Criterion Description
Technical stretch and capability building Is the proposed research and development project technically challenging for the firm, and not business as usual?
Investment and returns Is there a reasonable likelihood the innovation will be profitable, with a significant research and development effect?
Pathway to market Is there a clear path to commercialisation and improvement of competitive advantage?
Ability to deliver Does the firm have the resources, people and skills to successfully complete the proposed project?
Research risks to be addressed Has the project plan addressed various risks associated with the project, such as scientific, financial, marketing, and commercialisation risks?

In our view, all the TBG grants we examined met the required criteria.

Assessing applications

The Foundation uses a tiered system of assessment for TBG applications, depending on the level of funding sought. The degree of scrutiny and review by the Foundation is progressively increased as the requested funding level increases. This is good practice.

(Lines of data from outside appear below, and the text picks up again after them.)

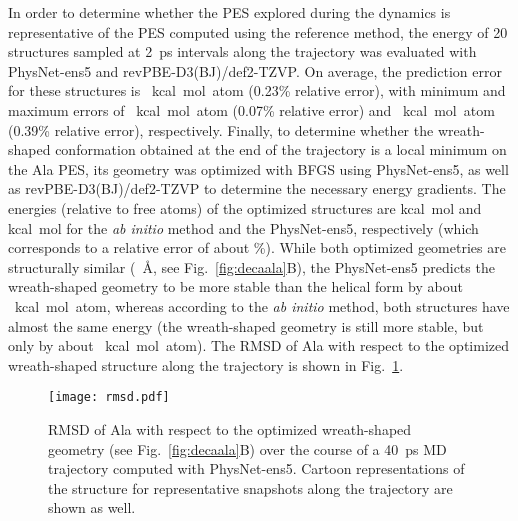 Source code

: \documentclass[12pt]{article}
\newcommand{\nn}{PhysNet}
\begin{document}
In order to determine whether the PES explored during the dynamics is
representative of the PES computed using the reference method, the
energy of \num{20} structures sampled at \num{2}~ps intervals along
the trajectory was evaluated with \nn-ens5 and
revPBE-D3(BJ)/def2-TZVP. On average, the prediction error for these
structures is ~kcal~mol~atom (0.23\% relative
error), with minimum and maximum errors of
~kcal~mol~atom (0.07\% relative error) and
~kcal~mol~atom (0.39\% relative error),
respectively. Finally, to determine whether the wreath-shaped
conformation obtained at the end of the trajectory is a local minimum
on the Ala PES, its geometry was optimized with BFGS using
\nn-ens5, as well as revPBE-D3(BJ)/def2-TZVP to determine the
necessary energy gradients. The energies (relative to free atoms) of
the optimized structures are  kcal~mol and
 kcal~mol for the \textit{ab initio} method and the
\nn-ens5, respectively (which corresponds to a relative error of about
\%). While both optimized geometries are structurally similar
(~\AA, see Fig.~\ref{fig:decaala}B), the \nn-ens5
predicts the wreath-shaped geometry to be more stable than the helical
form by about ~kcal~mol~atom, whereas according
to the \textit{ab initio} method, both structures have almost the same
energy (the wreath-shaped geometry is still more stable, but only by
about ~kcal~mol~atom). The RMSD of Ala
with respect to the optimized wreath-shaped structure along the
trajectory is shown in Fig.~\ref{fig:rmsd_trajectory}.

\begin{figure}[htbp]
	\centering
	\texttt{[image: rmsd.pdf]}
	\caption{RMSD of Ala with respect to the optimized
		wreath-shaped geometry (see Fig.~\ref{fig:decaala}B) over the course
		of a \num{40}~ps MD trajectory computed with \nn-ens5. Cartoon
		representations of the structure for representative snapshots along
		the trajectory are shown as well.}
	\label{fig:rmsd_trajectory}
\end{figure} 
\end{document}
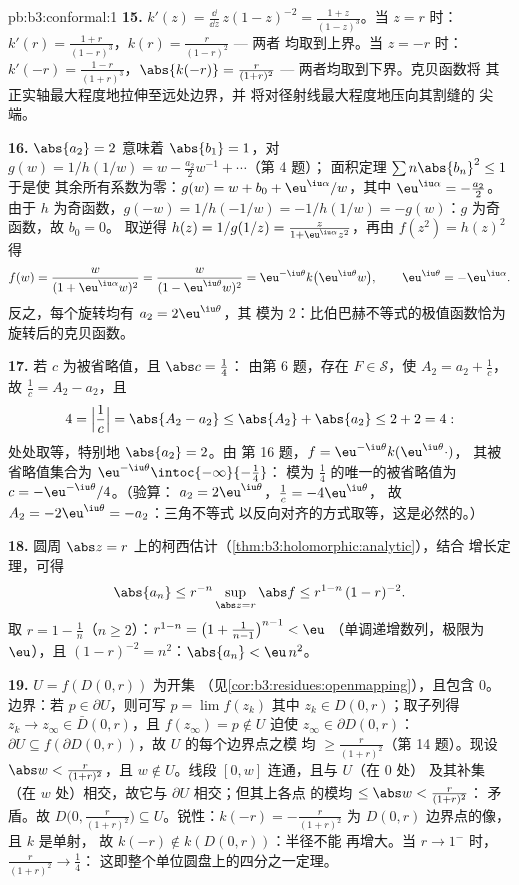 \begin{solution}{pb:b3:conformal:1}
\textbf{15.} $k'(z) = \frac{\dd}{\dd z}\,z(1 - z)^{-2} =
\frac{1 + z}{(1 - z)^3}$。当 $z = r$ 时：$k'(r) =
\frac{1+r}{(1-r)^3}$，$k(r) = \frac r{(1-r)^2}$ --- 两者
均取到上界。当 $z = -r$ 时：$k'(-r) =
\frac{1-r}{(1+r)^3}$，$\abs{k(-r)} = \frac r{(1+r)^2}$
--- 两者均取到下界。克贝函数将
其正实轴最大程度地拉伸至远处边界，并
将对径射线最大程度地压向其割缝的
尖端。

\textbf{16.} $\abs{a_2} = 2$ 意味着 $\abs{b_1} = 1$，对 $g(w)
= 1/h(1/w) = w - \frac{a_2}2w^{-1} + \cdots$（第 4 题）；
面积定理 $\sum n\abs{b_n}^2 \leq 1$ 于是使
其余所有系数为零：$g(w) = w + b_0 + \eu^{\iu\alpha}/w$，其中
$\eu^{\iu\alpha} = -\frac{a_2}2$。由于 $h$ 为奇函数，$g(-w) =
1/h(-1/w) = -1/h(1/w) = -g(w)$：$g$ 为奇函数，故 $b_0 = 0$。
取逆得 $h(z) = 1/g(1/z) = \frac{z}{1 +
\eu^{\iu\alpha}z^2}$，再由 $f(z^2) = h(z)^2$ 得
\[
f(w) = \frac{w}{(1 + \eu^{\iu\alpha}w)^2}
= \frac{w}{(1 - \eu^{\iu\theta}w)^2}
= \eu^{-\iu\theta}k\bigl(\eu^{\iu\theta}w\bigr),
\qquad \eu^{\iu\theta} = -\eu^{\iu\alpha} .
\]
反之，每个旋转均有 $a_2 = 2\eu^{\iu\theta}$，其
模为 $2$：比伯巴赫不等式的极值函数恰为
旋转后的克贝函数。

\textbf{17.} 若 $c$ 为被省略值，且 $\abs c = \frac14$：
由第 6 题，存在 $F \in \mathcal S$，使 $A_2 = a_2 +
\frac1c$，故 $\frac1c = A_2 - a_2$，且
\[
4 = \Bigl|\frac1c\Bigr| = \abs{A_2 - a_2}
\leq \abs{A_2} + \abs{a_2} \leq 2 + 2 = 4 :
\]
处处取等，特别地 $\abs{a_2} = 2$。由
第 16 题，$f = \eu^{-\iu\theta}k(\eu^{\iu\theta}\cdot)$，
其被省略值集合为 $\eu^{-\iu\theta}
\intoc{-\infty}{-\frac14}$：
模为 $\frac14$ 的唯一的被省略值为 $c = -\eu^{-\iu\theta}/4$。（验算：
$a_2 = 2\eu^{\iu\theta}$，$\frac1c = -4\eu^{\iu\theta}$，
故 $A_2 = -2\eu^{\iu\theta} = -a_2$：三角不等式
以反向对齐的方式取等，这是必然的。）

\textbf{18.} 圆周 $\abs z =
r$ 上的柯西估计（\cref{thm:b3:holomorphic:analytic}），结合
增长定理，可得
\[
\abs{a_n} \leq r^{-n}\sup_{\abs z = r}\abs f
\leq r^{1-n}\,(1 - r)^{-2} .
\] 取 $r = 1 - \frac1n$（$n \geq
2$）：$r^{1-n} = \bigl(1 + \frac1{n-1}\bigr)^{n-1} < \eu$
（单调递增数列，极限为 $\eu$），且 $(1 - r)^{-2} =
n^2$：$\abs{a_n} < \eu\,n^2$。

\textbf{19.} $U = f(D(0, r))$ 为开集
（见\cref{cor:b3:residues:openmapping}），且包含 $0$。
边界：若 $p \in \partial U$，则可写 $p = \lim f(z_k)$
其中 $z_k \in D(0, r)$；取子列得 $z_k \to z_\infty
\in \bar D(0, r)$，且 $f(z_\infty) = p \notin U$ 迫使
$z_\infty \in \partial D(0, r)$：$\partial U \subseteq
f(\partial D(0, r))$，故 $U$ 的每个边界点之模
均 $\geq \frac r{(1+r)^2}$（第 14 题）。现设
$\abs w < \frac r{(1+r)^2}$，且 $w \notin U$。线段
$[0, w]$ 连通，且与 $U$（在 $0$ 处）
及其补集（在 $w$ 处）相交，故它与 $\partial U$ 相交；但其上各点
的模均 $\leq \abs w < \frac r{(1+r)^2}$：
矛盾。故 $D\bigl(0, \frac r{(1+r)^2}\bigr)
\subseteq U$。锐性：$k(-r) = -\frac r{(1+r)^2}$ 为
$D(0,r)$ 边界点的像，且 $k$ 是单射，
故 $k(-r) \notin k(D(0, r))$：半径不能
再增大。当 $r \to 1^-$ 时，$\frac r{(1+r)^2} \to \frac14$：
这即整个单位圆盘上的四分之一定理。


\end{solution}

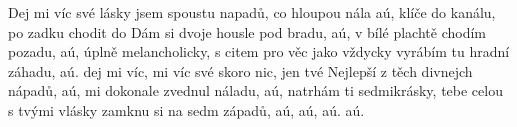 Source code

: \begin{TEXT}{Dej mi víc své lásky}
\SLOKA {} jsem spoustu napadů,  \NL
co  hloupou nála aú,  \NL
{} klíče do kanálu,  po zadku  \NL
{} chodit  do 
\SLOKA Dám si dvoje housle pod bradu, aú,\NL
v bílé plachtě chodím pozadu, aú,\NL
úplně melancholicky, s citem pro věc jako vždycky\NL
vyrábím tu hradní záhadu, aú.
\REFREN {} dej mi víc, \NL
{}  mi víc své  \NL
{} skoro nic, \NL
{} jen  tvé  
\SLOKA Nejlepší z těch divnejch nápadů, aú,\NL
  mi dokonale zvednul náladu, aú,\NL
  natrhám ti sedmikrásky, tebe celou s tvými vlásky\NL
  zamknu si na sedm západů, aú, aú, aú. aú.
\REFRENHRAJ
\end{TEXT}

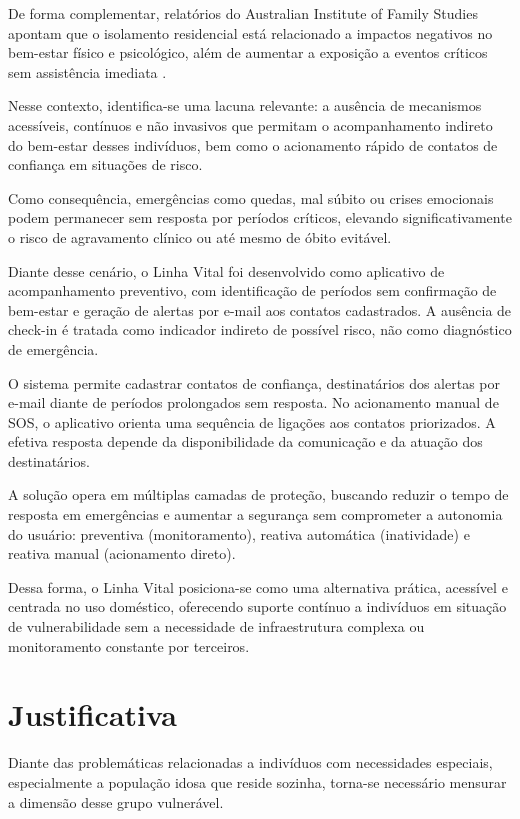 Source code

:De forma complementar, relatórios do Australian Institute of Family Studies apontam que o isolamento residencial está relacionado a impactos negativos no bem-estar físico e psicológico, além de aumentar a exposição a eventos críticos sem assistência imediata \cite{aifs2014}.

Nesse contexto, identifica-se uma lacuna relevante: a ausência de mecanismos acessíveis, contínuos e não invasivos que permitam o acompanhamento indireto do bem-estar desses indivíduos, bem como o acionamento rápido de contatos de confiança em situações de risco.

Como consequência, emergências como quedas, mal súbito ou crises emocionais podem permanecer sem resposta por períodos críticos, elevando significativamente o risco de agravamento clínico ou até mesmo de óbito evitável.

Diante desse cenário, o Linha Vital foi desenvolvido como aplicativo de acompanhamento preventivo, com identificação de períodos sem confirmação de bem-estar e geração de alertas por e-mail aos contatos cadastrados. A ausência de check-in é tratada como indicador indireto de possível risco, não como diagnóstico de emergência.

O sistema permite cadastrar contatos de confiança, destinatários dos alertas por e-mail diante de períodos prolongados sem resposta. No acionamento manual de SOS, o aplicativo orienta uma sequência de ligações aos contatos priorizados. A efetiva resposta depende da disponibilidade da comunicação e da atuação dos destinatários.

A solução opera em múltiplas camadas de proteção, buscando reduzir o tempo de resposta em emergências e aumentar a segurança sem comprometer a autonomia do usuário: preventiva (monitoramento), reativa automática (inatividade) e reativa manual (acionamento direto).

Dessa forma, o Linha Vital posiciona-se como uma alternativa prática, acessível e centrada no uso doméstico, oferecendo suporte contínuo a indivíduos em situação de vulnerabilidade sem a necessidade de infraestrutura complexa ou monitoramento constante por terceiros.

\section{Justificativa}

Diante das problemáticas relacionadas a indivíduos com necessidades especiais, especialmente a população idosa que reside sozinha, torna-se necessário mensurar a dimensão desse grupo vulnerável.

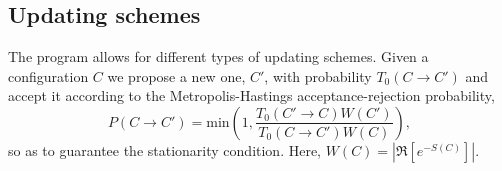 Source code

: 
\subsection{Updating schemes}\label{sec:updating}
%
The program allows for different types of updating schemes.    Given a configuration $C$ we propose a new one, $C'$, with probability $T_0(C \rightarrow C')$  and accept it according to   the  Metropolis-Hastings   acceptance-rejection probability, 
\begin{equation}
	P(C \rightarrow C') =  \text{min}  \left( 1, \frac{T_0(C' \rightarrow C) W(C')}{T_0(C \rightarrow C') W(C)} \right),
\end{equation}
so as to guarantee the stationarity condition.  Here, $ W(C) = \left| \Re \left[ e^{-S(C)} \right] \right|   $.

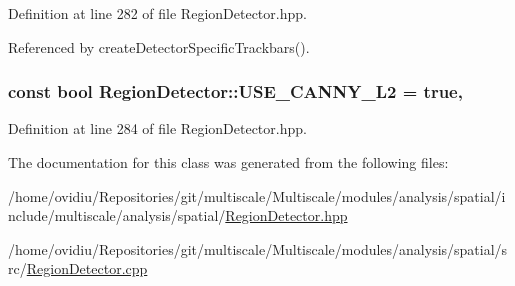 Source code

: Definition at line 282 of file Region\-Detector.\-hpp.



Referenced by create\-Detector\-Specific\-Trackbars().

\hypertarget{classmultiscale_1_1analysis_1_1RegionDetector_a6a8c4f7b9a6bc40ec6de940f53943772}{
\subsubsection[{U\-S\-E\-\_\-\-C\-A\-N\-N\-Y\-\_\-\-L2}]{\setlength{\rightskip}{0pt plus 5cm}const bool Region\-Detector\-::\-U\-S\-E\-\_\-\-C\-A\-N\-N\-Y\-\_\-\-L2 = true\hspace{0.3cm}{\ttfamily [static]}, {\ttfamily [private]}}}\label{classmultiscale_1_1analysis_1_1RegionDetector_a6a8c4f7b9a6bc40ec6de940f53943772}


Definition at line 284 of file Region\-Detector.\-hpp.



The documentation for this class was generated from the following files\-:\begin{DoxyCompactItemize}
\item 
/home/ovidiu/\-Repositories/git/multiscale/\-Multiscale/modules/analysis/spatial/include/multiscale/analysis/spatial/\hyperlink{RegionDetector_8hpp}{Region\-Detector.\-hpp}\item 
/home/ovidiu/\-Repositories/git/multiscale/\-Multiscale/modules/analysis/spatial/src/\hyperlink{RegionDetector_8cpp}{Region\-Detector.\-cpp}\end{DoxyCompactItemize}
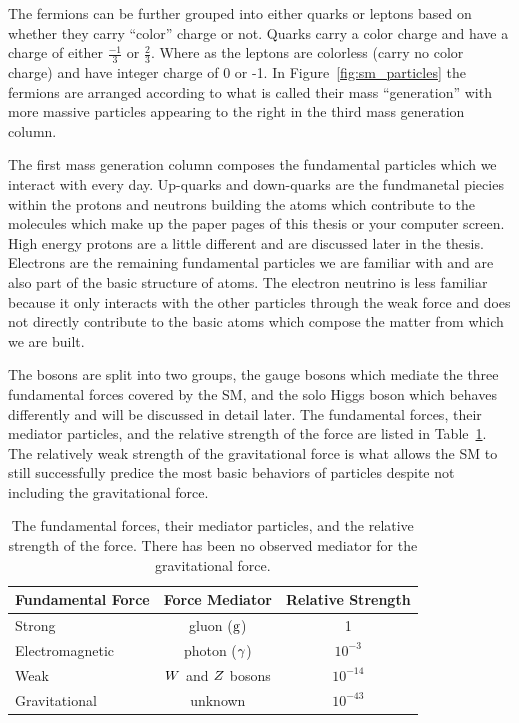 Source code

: The fermions can be further grouped into either quarks or leptons based on whether
they carry ``color'' charge or not. 
Quarks carry a color charge and have a charge of either $\frac{-1}{3}$ or $\frac{2}{3}$. 
Where as the leptons are colorless (carry no color charge) and
have integer charge of 0 or -1. In Figure~\ref{fig:sm_particles} the fermions are
arranged according to what is called their mass ``generation'' with more massive
particles appearing to the right in the third mass generation column.

The first
mass generation column composes the fundamental particles which we interact with
every day. Up-quarks and down-quarks are the fundmanetal piecies within
the protons and neutrons building the atoms which contribute to the molecules which
make up the paper pages of this thesis or your computer screen. High energy protons
are a little different and are discussed later in the thesis. Electrons are the
remaining fundamental particles we are familiar with and are also part of the basic 
structure of atoms. The electron neutrino is less familiar because it only
interacts with the other particles through the weak force and does not directly
contribute to the basic atoms which compose the matter from which we are built.

The bosons are split into two groups, the gauge bosons which mediate the three fundamental
forces covered by the SM, and the solo Higgs boson which behaves differently
and will be discussed in detail later. 
The fundamental forces, their mediator particles, and the relative strength of the force
are listed in Table~\ref{tab:sm_forces}. The relatively weak strength of the gravitational
force is what allows the SM to still successfully predice the most basic behaviors
of particles despite not including the gravitational force.

\begin{table}[htbp]
\centering
\begin{tabular}{lcc}
Fundamental Force        &    Force Mediator             & Relative Strength   \\
\hline
Strong                   &    gluon ($\text{g}$)              &   1                 \\ 
Electromagnetic          &    photon ($\gamma$)            &   $10^{-3}$         \\ 
Weak                     &    $W$ and $Z$ bosons     &   $10^{-14}$        \\ 
Gravitational            &    unknown                    &   $10^{-43}$        \\ 
\hline
\end{tabular}
\caption{
The fundamental forces, their mediator particles, and the relative strength of the force.
There has been no observed mediator for the gravitational force.
}
\label{tab:sm_forces}
\end{table}

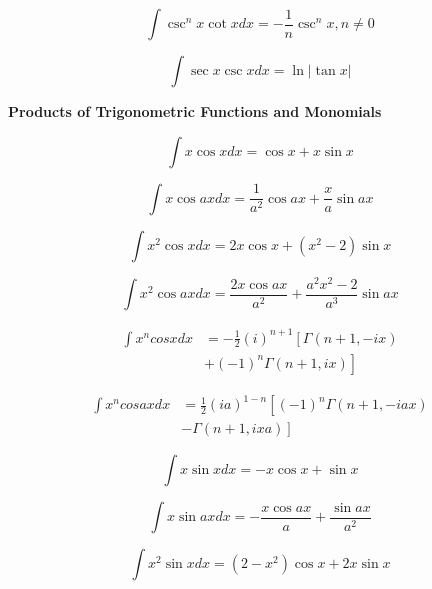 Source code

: \documentclass[11pt,twoside]{article}
\begin{document}
\begin{multicols}{3}
\begin{footnotesize}
\begin{equation}
\int \csc^nx \cot x dx = -\frac{1}{n}\csc^n x, n\ne 0
\end{equation}

\begin{equation}
\int \sec x \csc x dx = \ln | \tan x |
\end{equation}


\begin{center} \textbf{Products of Trigonometric Functions and Monomials} \end{center}

\begin{equation}
\int x \cos x dx = \cos x + x \sin x
\end{equation}

\begin{equation}
\int x \cos ax dx = \frac{1}{a^2} \cos ax + \frac{x}{a} \sin ax
\end{equation}

\begin{equation}
\int x^2 \cos x dx = 2 x \cos x + \left ( x^2 - 2 \right ) \sin x
\end{equation}

\begin{equation}
\int x^2 \cos ax dx = \frac{2 x \cos ax }{a^2} + \frac{ a^2 x^2 - 2  }{a^3} \sin ax
\end{equation}

\begin{align}
\int  x^n cos x dx &=
-\frac{1}{2}(i)^{n+1}\left [ \Gamma(n+1, -ix)
\right . \nonumber \\ & \left .
+ (-1)^n \Gamma(n+1, ix)\right]
\end{align}

\begin{align}
\int x^n cos ax dx &=
 \frac{1}{2}(ia)^{1-n}\left [ (-1)^n  \Gamma(n+1, -iax)
 \right. \nonumber \\ & \left.
 -\Gamma(n+1, ixa)\right]
\end{align}

\begin{equation}
\int x \sin x dx = -x \cos x + \sin x
\end{equation}

\begin{equation}
\int x \sin ax dx = -\frac{x \cos ax}{a} + \frac{\sin ax}{a^2}
\end{equation}

\begin{equation}
\int x^2 \sin x dx = \left(2-x^2\right) \cos x + 2 x \sin x
\end{equation}


\end{footnotesize}
\end{multicols}
\end{document}
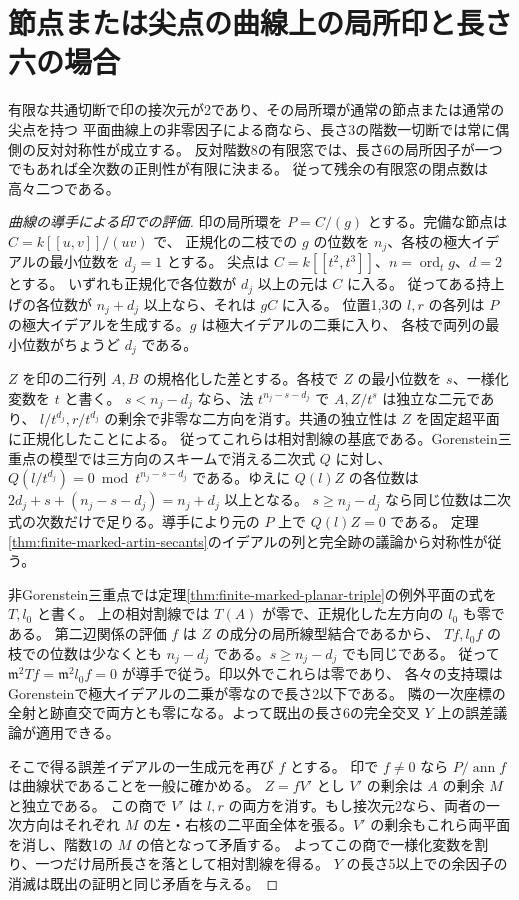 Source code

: \section{節点または尖点の曲線上の局所印と長さ六の場合}
\label{sec:finite-nodal-cuspidal-marks}
\begin{theorem}\label{thm:finite-nodal-cuspidal-marks}
有限な共通切断で印の接次元が2であり、その局所環が通常の節点または通常の尖点を持つ
平面曲線上の非零因子による商なら、長さ3の階数一切断では常に偶側の反対対称性が成立する。
反対階数8の有限窓では、長さ6の局所因子が一つでもあれば全次数の正則性が有限に決まる。
従って残余の有限窓の閉点数は高々二つである。
\end{theorem}
\begin{proof}[曲線の導手による印での評価]
印の局所環を $P=C/(g)$ とする。完備な節点は $C=k[[u,v]]/(uv)$ で、
正規化の二枝での $g$ の位数を $n_j$、各枝の極大イデアルの最小位数を $d_j=1$ とする。
尖点は $C=k[[t^2,t^3]]$、$n=\operatorname{ord}_t g$、$d=2$ とする。
いずれも正規化で各位数が $d_j$ 以上の元は $C$ に入る。
従ってある持上げの各位数が $n_j+d_j$ 以上なら、それは $gC$ に入る。
位置1,3の $l,r$ の各列は $P$ の極大イデアルを生成する。$g$ は極大イデアルの二乗に入り、
各枝で両列の最小位数がちょうど $d_j$ である。

$Z$ を印の二行列 $A,B$ の規格化した差とする。各枝で $Z$ の最小位数を $s$、一様化変数を $t$ と書く。
$s<n_j-d_j$ なら、法 $t^{n_j-s-d_j}$ で $A,Z/t^s$ は独立な二元であり、
$l/t^{d_j},r/t^{d_j}$ の剰余で非零な二方向を消す。共通の独立性は $Z$ を固定超平面に正規化したことによる。
従ってこれらは相対割線の基底である。Gorenstein三重点の模型では三方向のスキームで消える二次式 $Q$ に対し、
$Q(l/t^{d_j})=0\bmod t^{n_j-s-d_j}$ である。ゆえに $Q(l)Z$ の各位数は
$2d_j+s+(n_j-s-d_j)=n_j+d_j$ 以上となる。
$s\ge n_j-d_j$ なら同じ位数は二次式の次数だけで足りる。導手により元の $P$ 上で $Q(l)Z=0$ である。
定理\ref{thm:finite-marked-artin-secants}のイデアルの列と完全跡の議論から対称性が従う。

非Gorenstein三重点では定理\ref{thm:finite-marked-planar-triple}の例外平面の式を $T,l_0$ と書く。
上の相対割線では $T(A)$ が零で、正規化した左方向の $l_0$ も零である。
第二辺関係の評価 $f$ は $Z$ の成分の局所線型結合であるから、
$T f,l_0 f$ の枝での位数は少なくとも $n_j-d_j$ である。$s\ge n_j-d_j$ でも同じである。
従って $\mathfrak m^2 T f=\mathfrak m^2 l_0 f=0$ が導手で従う。印以外でこれらは零であり、
各々の支持環はGorensteinで極大イデアルの二乗が零なので長さ2以下である。
隣の一次座標の全射と跡直交で両方とも零になる。よって既出の長さ6の完全交叉 $Y$ 上の誤差議論が適用できる。

そこで得る誤差イデアルの一生成元を再び $f$ とする。
印で $f\ne0$ なら $P/\operatorname{ann}f$ は曲線状であることを一般に確かめる。
$Z=fV'$ とし $V'$ の剰余は $A$ の剰余 $M$ と独立である。
この商で $V'$ は $l,r$ の両方を消す。もし接次元2なら、両者の一次方向はそれぞれ
$M$ の左・右核の二平面全体を張る。$V'$ の剰余もこれら両平面を消し、階数1の $M$ の倍となって矛盾する。
よってこの商で一様化変数を割り、一つだけ局所長さを落として相対割線を得る。
$Y$ の長さ5以上での余因子の消滅は既出の証明と同じ矛盾を与える。
\end{proof}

A Business Manager in the Foundation assesses proposals worth up to $100,000, with peer review undertaken by a second Business Manager. If they do not agree, then a third Business Manager also reviews the proposal.

Members of a reference group assess applications for more than $100,000. A reference group is a panel of experienced professionals selected from business and research organisations. Reference groups or their members make recommendations for the Foundation to consider, but do not have funding decision-making powers. There are 3 levels of assessing TBG applications that involve reference group members:

  • proposals for between $100,000 and $400,000 are assessed by 2 reference group members, or the whole reference group if those 2 members do not agree with each other;
  • proposals for between $400,000 and $1 million are assessed by 3 reference group members, who make a recommendation for the full reference group to consider; and
  • proposals for more than $1 million are assessed by 3 reference group members, who should also conduct a site visit, and make a recommendation for the full reference group to consider.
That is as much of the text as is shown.